Foodbank says hunger in Australia an election priority

Australia’s largest food relief organisation, Foodbank, has called on all sides of politics to ensure vulnerable families – especially those struggling to put food on their tables – are not forgotten in the lead-up to the federal election and beyond.

“This election presents an opportunity for our political leaders to acknowledge that Australia has a hunger problem, and commit to a long-term plan to do something meaningful about it,” Foodbank Australia CEO, Brianna Casey said today.

Foodbank currently provides food relief to more than 710,000 Australians each month, a quarter of whom are under the age of 19. The organisation’s latest research reveals that a startling 4 million Australians experienced food insecurity last year.

“While the circumstances that led them to their situations might be markedly different, what unites food insecure Australians is an overwhelming sense of helplessness” Casey said. “This election presents an opportunity for our political leaders to deliver hope to hungry Australians by uniting on an enduring policy legacy that will benefit generations to come”.

Foodbank has warned that current duelling over tax breaks could distract from the very real problem facing so many Australians right now – uncertainty over where their next meal is coming from and the stigma and shame experienced when sending their children off to school with an empty lunchbox.

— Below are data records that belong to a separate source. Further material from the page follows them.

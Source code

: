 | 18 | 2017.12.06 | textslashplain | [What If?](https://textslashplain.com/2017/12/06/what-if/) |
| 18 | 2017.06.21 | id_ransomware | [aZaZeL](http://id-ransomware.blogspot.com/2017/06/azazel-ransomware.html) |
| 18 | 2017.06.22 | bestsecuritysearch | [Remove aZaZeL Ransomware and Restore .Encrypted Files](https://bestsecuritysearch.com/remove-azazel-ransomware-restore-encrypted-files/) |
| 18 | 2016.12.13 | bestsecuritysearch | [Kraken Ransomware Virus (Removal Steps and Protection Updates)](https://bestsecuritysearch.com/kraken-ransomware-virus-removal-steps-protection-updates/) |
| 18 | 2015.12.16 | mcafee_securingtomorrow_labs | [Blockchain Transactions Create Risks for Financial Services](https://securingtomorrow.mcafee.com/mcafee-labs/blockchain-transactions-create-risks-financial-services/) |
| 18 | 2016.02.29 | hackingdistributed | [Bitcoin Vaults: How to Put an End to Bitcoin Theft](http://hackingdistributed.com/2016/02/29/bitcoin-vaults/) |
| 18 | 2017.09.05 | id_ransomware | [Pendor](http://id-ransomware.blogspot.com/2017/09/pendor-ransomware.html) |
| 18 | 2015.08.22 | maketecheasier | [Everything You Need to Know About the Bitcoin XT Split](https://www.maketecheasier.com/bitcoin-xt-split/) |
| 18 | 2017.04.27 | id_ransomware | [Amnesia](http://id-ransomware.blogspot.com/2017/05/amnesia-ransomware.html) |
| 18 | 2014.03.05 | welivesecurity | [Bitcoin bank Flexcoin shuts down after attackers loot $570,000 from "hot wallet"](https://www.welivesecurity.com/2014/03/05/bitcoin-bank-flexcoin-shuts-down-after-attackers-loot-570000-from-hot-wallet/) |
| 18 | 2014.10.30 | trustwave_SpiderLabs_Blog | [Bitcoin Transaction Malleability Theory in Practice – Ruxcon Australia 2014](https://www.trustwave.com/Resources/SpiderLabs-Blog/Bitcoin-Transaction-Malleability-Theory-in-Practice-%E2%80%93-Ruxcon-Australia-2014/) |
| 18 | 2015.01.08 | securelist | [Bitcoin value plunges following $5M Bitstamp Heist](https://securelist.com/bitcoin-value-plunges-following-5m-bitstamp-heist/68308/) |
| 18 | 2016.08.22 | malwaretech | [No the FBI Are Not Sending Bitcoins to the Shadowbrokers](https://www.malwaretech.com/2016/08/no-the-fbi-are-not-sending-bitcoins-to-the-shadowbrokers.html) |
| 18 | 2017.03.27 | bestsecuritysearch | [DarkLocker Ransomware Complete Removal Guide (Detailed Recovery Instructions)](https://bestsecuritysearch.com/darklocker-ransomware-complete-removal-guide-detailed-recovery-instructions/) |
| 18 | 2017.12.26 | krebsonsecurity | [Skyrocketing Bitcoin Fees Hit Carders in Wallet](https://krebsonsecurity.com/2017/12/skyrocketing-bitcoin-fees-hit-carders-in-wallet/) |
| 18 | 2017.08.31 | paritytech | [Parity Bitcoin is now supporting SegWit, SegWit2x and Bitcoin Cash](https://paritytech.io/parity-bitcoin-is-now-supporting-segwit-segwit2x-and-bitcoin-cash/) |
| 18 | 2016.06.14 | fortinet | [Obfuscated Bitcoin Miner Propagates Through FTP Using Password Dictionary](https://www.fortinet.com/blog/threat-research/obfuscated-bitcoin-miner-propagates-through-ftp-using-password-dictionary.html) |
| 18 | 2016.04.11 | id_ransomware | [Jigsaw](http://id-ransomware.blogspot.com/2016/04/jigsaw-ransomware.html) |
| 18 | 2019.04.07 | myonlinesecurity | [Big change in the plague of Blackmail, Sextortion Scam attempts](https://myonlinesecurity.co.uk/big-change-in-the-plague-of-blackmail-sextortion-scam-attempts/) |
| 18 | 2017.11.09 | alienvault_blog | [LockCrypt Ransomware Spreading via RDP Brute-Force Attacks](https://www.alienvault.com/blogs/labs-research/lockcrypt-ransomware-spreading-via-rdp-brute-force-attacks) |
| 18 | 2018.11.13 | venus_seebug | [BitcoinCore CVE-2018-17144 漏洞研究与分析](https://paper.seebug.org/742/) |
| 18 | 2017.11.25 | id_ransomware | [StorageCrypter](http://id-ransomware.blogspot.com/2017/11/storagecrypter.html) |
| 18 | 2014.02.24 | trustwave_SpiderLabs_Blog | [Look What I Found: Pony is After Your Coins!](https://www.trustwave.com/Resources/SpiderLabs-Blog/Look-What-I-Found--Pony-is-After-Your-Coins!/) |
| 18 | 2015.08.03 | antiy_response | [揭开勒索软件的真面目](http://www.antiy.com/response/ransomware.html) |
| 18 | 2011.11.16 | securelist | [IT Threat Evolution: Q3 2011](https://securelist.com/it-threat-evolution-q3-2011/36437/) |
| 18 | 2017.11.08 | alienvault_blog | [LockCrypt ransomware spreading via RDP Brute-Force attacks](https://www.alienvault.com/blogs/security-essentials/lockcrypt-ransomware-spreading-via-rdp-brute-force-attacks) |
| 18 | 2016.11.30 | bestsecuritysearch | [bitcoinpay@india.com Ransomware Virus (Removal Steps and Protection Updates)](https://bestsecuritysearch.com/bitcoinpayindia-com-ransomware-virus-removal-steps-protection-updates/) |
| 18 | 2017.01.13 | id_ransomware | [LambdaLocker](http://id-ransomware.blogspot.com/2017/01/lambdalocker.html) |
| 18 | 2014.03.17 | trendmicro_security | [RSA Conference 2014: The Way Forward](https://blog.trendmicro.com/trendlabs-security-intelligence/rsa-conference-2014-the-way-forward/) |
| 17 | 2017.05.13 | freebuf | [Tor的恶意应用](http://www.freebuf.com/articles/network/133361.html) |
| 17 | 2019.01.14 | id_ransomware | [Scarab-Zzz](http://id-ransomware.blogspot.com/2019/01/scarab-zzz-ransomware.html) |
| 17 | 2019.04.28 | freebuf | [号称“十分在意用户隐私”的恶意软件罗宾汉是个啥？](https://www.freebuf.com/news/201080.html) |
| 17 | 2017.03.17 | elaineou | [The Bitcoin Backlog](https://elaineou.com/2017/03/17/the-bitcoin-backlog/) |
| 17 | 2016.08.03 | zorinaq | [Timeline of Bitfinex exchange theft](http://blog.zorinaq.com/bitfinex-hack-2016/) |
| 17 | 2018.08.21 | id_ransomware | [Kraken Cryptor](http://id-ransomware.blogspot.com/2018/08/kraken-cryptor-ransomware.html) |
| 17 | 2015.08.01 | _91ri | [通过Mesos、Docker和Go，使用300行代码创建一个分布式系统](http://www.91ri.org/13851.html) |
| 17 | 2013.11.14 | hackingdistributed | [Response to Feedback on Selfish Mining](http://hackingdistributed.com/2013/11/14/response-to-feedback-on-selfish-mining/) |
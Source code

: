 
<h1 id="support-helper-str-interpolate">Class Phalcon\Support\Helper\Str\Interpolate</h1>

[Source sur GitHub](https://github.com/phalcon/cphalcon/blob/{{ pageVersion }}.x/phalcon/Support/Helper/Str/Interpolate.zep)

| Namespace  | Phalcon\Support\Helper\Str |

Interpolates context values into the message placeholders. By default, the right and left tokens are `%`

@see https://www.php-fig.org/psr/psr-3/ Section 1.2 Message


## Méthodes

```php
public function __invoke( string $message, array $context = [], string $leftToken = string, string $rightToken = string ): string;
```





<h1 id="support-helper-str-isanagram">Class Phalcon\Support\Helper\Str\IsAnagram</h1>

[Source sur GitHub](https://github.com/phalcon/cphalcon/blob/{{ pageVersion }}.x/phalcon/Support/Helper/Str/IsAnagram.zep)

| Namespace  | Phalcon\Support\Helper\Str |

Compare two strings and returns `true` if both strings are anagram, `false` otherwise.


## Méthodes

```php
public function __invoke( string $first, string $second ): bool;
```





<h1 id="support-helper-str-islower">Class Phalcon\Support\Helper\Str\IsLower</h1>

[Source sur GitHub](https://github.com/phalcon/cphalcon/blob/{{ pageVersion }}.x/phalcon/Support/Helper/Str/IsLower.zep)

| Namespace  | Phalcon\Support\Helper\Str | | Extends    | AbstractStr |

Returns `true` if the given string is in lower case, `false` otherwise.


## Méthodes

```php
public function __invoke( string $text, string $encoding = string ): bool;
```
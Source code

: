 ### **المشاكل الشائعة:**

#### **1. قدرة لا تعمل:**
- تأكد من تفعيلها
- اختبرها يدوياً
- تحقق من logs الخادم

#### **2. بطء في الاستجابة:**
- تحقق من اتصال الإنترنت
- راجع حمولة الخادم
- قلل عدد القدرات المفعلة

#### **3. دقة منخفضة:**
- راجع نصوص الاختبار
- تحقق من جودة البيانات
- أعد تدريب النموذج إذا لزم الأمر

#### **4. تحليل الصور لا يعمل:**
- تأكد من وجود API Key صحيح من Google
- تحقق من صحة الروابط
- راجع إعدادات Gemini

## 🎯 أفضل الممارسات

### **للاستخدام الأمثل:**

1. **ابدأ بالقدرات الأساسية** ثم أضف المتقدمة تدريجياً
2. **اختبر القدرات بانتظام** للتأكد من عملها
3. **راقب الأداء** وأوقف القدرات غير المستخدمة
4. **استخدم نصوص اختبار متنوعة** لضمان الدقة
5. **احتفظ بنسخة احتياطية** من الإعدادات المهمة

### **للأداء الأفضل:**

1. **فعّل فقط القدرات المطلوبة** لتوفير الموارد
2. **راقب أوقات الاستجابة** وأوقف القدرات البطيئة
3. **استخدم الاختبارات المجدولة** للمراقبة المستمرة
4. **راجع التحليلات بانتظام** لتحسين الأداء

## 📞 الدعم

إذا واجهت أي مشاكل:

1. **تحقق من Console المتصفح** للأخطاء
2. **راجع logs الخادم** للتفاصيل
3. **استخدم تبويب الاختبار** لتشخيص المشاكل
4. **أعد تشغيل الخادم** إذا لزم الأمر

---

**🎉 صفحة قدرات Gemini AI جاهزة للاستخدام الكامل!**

“The time has come to stop the short-term, band-aid solutions to hunger in Australia and deliver the country’s first ever National Food Security Strategy,” Ms Casey said. “We want 2019 to be the year we turn a corner as a nation and deliver outcomes capable of ensuring all Australians can live with dignity and have access to sufficient, safe and nutritious food.”

“There is not an electorate in this country that is not touched by food insecurity. It affects families, students, the elderly and people with disabilities. Almost half are employed and, most heartbreaking of all, 22% are children. In fact, children are more likely to be food insecure than adults in Australia today,” she explained.

“There is currently no cohesive federal policy platform or meaningful long-term funding underpinning the goal of individual food security in Australia,” Ms Casey went on to say. “In the absence of government action, we have started the process and call on an election commitment to develop a long-term policy that will ensure zero hunger by 2030.”